#### [BRIEF]
Write out every entry below exactly as it appears. Pictures do not belong in the copy.

::::

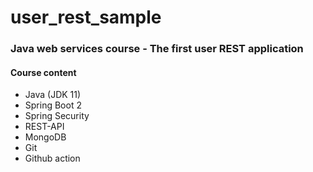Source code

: # user_rest_sample
### Java web services course - The first user REST application

#### Course content
 * Java (JDK 11)
 * Spring Boot 2
 * Spring Security
 * REST-API
 * MongoDB
 * Git
 * Github action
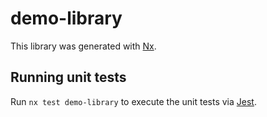 # demo-library

This library was generated with [Nx](https://nx.dev).

## Running unit tests

Run `nx test demo-library` to execute the unit tests via [Jest](https://jestjs.io).
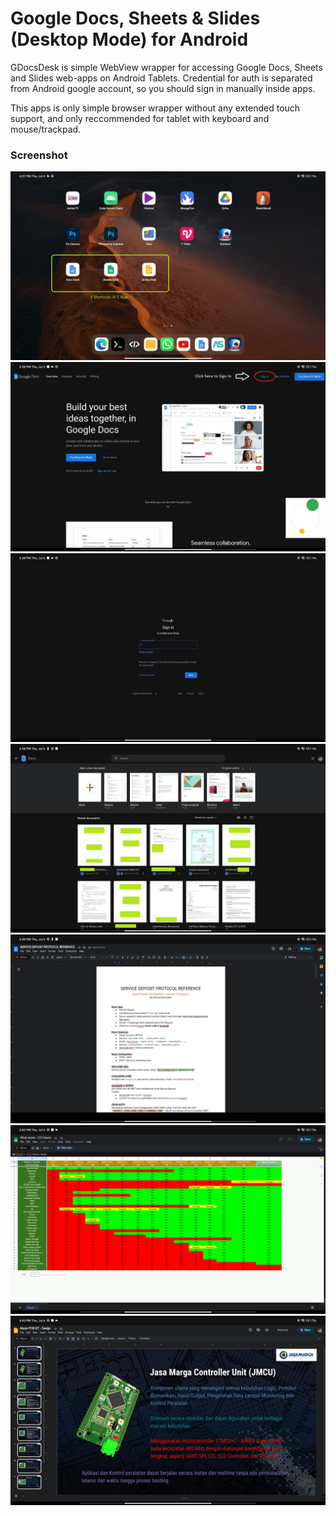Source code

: # Google Docs, Sheets & Slides (Desktop Mode) for Android
GDocsDesk is simple WebView wrapper for accessing Google Docs, Sheets and Slides web-apps on Android Tablets. Credential for auth is separated from Android google account, so you should sign in manually inside apps.

This apps is only simple browser wrapper without any extended touch support, and only reccommended for tablet with keyboard and mouse/trackpad.

### Screenshot
![Shortcuts](docs/ss1.jpg)
![Before Sign In](docs/ss2.jpg)
![Sign In Form](docs/ss3.jpg)
![Docs Home](docs/ss4.jpg)
![Docs Editor](docs/ss5.jpg)
![Sheets Editor](docs/ss6.jpg)
![Slides Editor](docs/ss7.jpg)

::::

#### [ANSWER BELOW]
Source code

: # user_rest_sample
### Java web services course - The first user REST application

#### Course content
 * Java (JDK 11)
 * Spring Boot 2
 * Spring Security
 * REST-API
 * MongoDB
 * Git
 * Github action
 # demo-library

This library was generated with [Nx](https://nx.dev).

## Running unit tests

Run `nx test demo-library` to execute the unit tests via [Jest](https://jestjs.io).
Source code

: # Google Docs, Sheets & Slides (Desktop Mode) for Android
GDocsDesk is simple WebView wrapper for accessing Google Docs, Sheets and Slides web-apps on Android Tablets. Credential for auth is separated from Android google account, so you should sign in manually inside apps.

This apps is only simple browser wrapper without any extended touch support, and only reccommended for tablet with keyboard and mouse/trackpad.

### Screenshot
![Shortcuts](docs/ss1.jpg)
![Before Sign In](docs/ss2.jpg)
![Sign In Form](docs/ss3.jpg)
![Docs Home](docs/ss4.jpg)
![Docs Editor](docs/ss5.jpg)
![Sheets Editor](docs/ss6.jpg)
![Slides Editor](docs/ss7.jpg)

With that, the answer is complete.